Frankly, a slow cooker would be the ideal way to do this.  Unfortunately, unless you are making mash for 15 loaves or so, there is insufficient volume to make this viable.  If anyone out there has any suggestions of other methods for maintaining a constant temperature under 170°F for 7 hours, by all means share.

I left the cooked rye mash covered overnight.  The next morning I uncovered it, and found that it was sweet - more so than my hot soakers, but less so than Catoctin Creek's mashes, and about the consistency of cream of wheat.  I realized after the fact that I should have taken some pictures, but....

The final mix was accomplished by mixing first soaker, starter and the final water, and then adding the AP flour, yeast and salt to the mixture.  I realized that during my hourly stirrings of the mash, a certain amount of liquid was being lost due to steam evaporation.  This was borne out as I mixed the dough, and I ended up adding an additional 20g of water, which is reflected in the formulas above.  I mixed the dough for 3 minutes on speed one, and then an additional 5 minutes on speed 3, at which point it showed definite signs of gluten development.

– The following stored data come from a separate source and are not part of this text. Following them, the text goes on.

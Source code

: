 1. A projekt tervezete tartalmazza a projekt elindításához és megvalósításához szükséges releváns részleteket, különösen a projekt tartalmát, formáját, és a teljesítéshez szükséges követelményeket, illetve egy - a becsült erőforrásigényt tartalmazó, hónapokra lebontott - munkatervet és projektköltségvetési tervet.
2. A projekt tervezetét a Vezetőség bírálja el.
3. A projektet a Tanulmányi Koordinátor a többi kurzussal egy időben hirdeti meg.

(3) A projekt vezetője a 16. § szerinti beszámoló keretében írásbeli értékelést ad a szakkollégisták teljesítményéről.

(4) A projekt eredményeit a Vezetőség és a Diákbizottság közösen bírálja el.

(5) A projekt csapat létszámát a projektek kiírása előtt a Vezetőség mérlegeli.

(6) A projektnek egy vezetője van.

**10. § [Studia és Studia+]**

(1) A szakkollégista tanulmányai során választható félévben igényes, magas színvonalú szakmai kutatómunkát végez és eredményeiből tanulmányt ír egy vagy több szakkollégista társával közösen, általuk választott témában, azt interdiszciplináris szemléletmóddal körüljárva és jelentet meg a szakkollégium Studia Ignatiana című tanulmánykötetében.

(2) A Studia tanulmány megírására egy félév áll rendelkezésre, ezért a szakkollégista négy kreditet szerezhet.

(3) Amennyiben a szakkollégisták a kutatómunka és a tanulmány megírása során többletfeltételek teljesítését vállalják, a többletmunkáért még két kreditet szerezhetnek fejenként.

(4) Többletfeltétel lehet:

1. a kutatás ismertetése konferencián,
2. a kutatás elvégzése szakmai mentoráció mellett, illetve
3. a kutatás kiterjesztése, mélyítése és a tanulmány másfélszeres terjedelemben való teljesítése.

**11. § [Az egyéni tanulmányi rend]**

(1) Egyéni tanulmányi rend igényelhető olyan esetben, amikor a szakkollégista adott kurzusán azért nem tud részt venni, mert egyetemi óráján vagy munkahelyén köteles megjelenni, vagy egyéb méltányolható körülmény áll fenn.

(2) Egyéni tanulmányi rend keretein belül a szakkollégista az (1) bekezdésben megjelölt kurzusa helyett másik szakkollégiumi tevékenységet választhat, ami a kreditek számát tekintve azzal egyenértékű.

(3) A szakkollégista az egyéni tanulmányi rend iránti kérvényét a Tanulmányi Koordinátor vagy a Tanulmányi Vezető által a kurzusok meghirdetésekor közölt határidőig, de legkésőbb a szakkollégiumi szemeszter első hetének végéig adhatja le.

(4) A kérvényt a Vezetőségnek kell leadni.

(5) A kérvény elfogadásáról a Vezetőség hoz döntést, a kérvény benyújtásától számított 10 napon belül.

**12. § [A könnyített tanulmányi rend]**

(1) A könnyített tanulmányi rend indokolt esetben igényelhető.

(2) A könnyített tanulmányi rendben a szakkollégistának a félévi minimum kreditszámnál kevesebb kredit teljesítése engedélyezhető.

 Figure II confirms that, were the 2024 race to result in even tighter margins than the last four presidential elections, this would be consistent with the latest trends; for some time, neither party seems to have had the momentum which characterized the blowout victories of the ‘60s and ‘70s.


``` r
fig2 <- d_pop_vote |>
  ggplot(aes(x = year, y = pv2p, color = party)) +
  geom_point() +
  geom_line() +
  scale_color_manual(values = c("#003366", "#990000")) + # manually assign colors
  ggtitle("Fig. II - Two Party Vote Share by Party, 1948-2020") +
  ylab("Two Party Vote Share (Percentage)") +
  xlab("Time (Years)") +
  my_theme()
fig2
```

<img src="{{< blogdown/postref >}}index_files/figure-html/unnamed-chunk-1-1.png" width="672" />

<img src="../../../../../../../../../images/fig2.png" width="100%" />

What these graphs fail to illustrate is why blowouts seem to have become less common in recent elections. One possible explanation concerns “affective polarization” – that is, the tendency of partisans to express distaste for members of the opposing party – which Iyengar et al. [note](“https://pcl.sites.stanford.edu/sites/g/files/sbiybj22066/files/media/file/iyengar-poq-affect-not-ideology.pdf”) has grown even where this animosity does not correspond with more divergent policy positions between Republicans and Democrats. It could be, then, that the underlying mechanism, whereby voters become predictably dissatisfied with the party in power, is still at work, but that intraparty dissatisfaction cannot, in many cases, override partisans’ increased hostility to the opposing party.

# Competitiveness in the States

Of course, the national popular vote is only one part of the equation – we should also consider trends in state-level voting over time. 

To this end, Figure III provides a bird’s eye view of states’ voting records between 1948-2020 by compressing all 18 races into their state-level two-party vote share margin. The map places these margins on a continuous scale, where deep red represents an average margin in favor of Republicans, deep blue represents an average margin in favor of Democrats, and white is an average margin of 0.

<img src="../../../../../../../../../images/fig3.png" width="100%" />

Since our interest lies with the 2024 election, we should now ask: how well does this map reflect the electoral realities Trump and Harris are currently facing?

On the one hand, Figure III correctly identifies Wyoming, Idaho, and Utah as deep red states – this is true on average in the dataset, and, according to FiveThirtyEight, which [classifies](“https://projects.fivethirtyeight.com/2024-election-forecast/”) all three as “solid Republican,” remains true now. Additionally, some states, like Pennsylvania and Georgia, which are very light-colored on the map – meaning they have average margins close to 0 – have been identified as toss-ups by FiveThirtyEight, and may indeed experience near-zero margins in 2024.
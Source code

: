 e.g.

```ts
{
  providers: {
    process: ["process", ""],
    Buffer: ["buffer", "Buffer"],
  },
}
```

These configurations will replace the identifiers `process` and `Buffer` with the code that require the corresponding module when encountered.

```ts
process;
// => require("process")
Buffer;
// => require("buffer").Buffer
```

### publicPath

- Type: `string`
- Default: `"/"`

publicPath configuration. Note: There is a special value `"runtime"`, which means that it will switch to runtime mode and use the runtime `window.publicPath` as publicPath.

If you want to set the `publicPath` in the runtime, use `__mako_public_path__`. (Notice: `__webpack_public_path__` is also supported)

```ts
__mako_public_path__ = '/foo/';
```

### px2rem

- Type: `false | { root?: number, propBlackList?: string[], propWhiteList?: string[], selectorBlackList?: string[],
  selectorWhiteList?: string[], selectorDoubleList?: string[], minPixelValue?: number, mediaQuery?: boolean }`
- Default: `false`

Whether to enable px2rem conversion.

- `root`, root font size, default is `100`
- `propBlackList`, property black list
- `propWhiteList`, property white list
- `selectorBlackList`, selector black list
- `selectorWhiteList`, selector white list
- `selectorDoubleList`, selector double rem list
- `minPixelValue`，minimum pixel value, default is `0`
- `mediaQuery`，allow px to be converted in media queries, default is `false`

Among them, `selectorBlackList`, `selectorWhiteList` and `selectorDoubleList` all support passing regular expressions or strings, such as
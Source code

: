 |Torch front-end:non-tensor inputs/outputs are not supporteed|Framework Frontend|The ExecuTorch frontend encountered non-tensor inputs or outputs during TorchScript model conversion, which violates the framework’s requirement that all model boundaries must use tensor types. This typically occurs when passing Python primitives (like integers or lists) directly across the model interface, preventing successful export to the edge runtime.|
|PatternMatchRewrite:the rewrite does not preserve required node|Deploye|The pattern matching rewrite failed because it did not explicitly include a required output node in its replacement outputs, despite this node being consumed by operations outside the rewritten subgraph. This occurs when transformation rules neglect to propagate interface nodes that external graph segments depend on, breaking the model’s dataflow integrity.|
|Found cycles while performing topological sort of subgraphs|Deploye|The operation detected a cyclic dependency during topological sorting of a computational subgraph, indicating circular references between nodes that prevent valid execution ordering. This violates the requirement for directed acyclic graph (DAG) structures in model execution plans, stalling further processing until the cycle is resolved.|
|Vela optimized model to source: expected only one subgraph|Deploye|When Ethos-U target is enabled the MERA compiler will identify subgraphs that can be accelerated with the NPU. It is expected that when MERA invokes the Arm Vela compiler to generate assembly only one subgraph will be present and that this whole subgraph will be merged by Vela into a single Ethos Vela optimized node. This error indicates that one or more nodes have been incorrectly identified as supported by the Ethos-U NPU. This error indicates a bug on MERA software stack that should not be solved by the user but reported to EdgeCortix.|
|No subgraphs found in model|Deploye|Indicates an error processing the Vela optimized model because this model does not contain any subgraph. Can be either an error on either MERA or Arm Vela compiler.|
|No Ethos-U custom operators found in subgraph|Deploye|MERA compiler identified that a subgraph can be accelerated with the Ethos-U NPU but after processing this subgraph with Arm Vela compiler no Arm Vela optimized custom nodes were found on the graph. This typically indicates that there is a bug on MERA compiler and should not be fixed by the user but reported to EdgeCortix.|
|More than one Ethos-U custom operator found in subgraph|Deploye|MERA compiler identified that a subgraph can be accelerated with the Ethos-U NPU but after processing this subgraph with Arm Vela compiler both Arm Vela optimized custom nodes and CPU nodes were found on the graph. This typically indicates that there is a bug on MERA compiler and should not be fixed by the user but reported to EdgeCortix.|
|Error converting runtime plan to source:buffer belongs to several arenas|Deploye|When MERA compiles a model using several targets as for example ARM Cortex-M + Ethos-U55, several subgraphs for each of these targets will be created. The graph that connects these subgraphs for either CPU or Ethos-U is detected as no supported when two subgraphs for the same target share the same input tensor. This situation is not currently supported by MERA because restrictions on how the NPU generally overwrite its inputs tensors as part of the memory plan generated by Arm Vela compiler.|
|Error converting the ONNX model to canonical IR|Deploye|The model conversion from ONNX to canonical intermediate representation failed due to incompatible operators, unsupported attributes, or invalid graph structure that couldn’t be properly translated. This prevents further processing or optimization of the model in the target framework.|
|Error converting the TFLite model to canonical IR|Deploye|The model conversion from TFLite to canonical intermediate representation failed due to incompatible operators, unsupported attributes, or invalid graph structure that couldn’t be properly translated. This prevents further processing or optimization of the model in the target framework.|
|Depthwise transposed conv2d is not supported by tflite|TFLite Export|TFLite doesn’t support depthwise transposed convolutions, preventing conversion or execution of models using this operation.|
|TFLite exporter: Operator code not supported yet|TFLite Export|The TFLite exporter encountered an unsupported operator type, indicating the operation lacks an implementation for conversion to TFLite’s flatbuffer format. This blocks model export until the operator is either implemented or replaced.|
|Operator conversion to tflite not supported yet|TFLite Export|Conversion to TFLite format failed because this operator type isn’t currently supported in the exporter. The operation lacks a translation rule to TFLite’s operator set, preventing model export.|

Using Hamelman's section on ryes in Bread I did a one hour bulk ferment, followed by shaping a batârd.  I couched it and left it for final proofing for one hour as I preheated my oven to 450°F.  I presteamed the oven, loaded the batârd and steamed with a cup of boiling water thrown on my lava rocks, then followed this again in two minutes with another steaming.

Bake was for 15 minutes at 450°F, then 20 min. at 425°F, and finally 15 min. more at 400°F.

The loaf emerged from the oven looking nice.  I was pleased that my grignes had opened.  But the question that arose immediately in my mind was: So, would you do this again?  For the answer to that, I had to await a tasting.

Here are a couple shots of the bread:


One of the grignes and the crackly crust that developed:


The crumb was somewhat more closed than I expected, given a mere 40% rye. 


However, thinking about it, I realized that I used a much lower proportion of starter than Hamelman does in his recipes.  This was intentional - I wanted to devote more rye resources to my mash/soaker.  But I think if I did this again, I'd either find a way to raise the percentage of starter to around 30%, or, I'd up the yeast from 1% to 1.5% to compensate.

Notwithstanding, the crumb is in no way what I would call dense; it's very moist and it does in fact have a sweetness I haven't been able to realize with a hot soaker.

So, would I do this again?  Maybe.  If I had a day with nothing to do but putter around the house and stir my mash hourly, yeah.  But it's a time intensive method I've utilized, and I would be more likely to repeat this on a frequent basis if I could find a better way (i.e., less labor intensive) way of cooking the mash.

But when all is said and done, there is nothing quite like sitting down at day's end, with some fresh rye spread with good goat's cheese, and a Catoctin Creek Roundstone Rye old fashioned.  Ahhh, the blessings of rye and mash!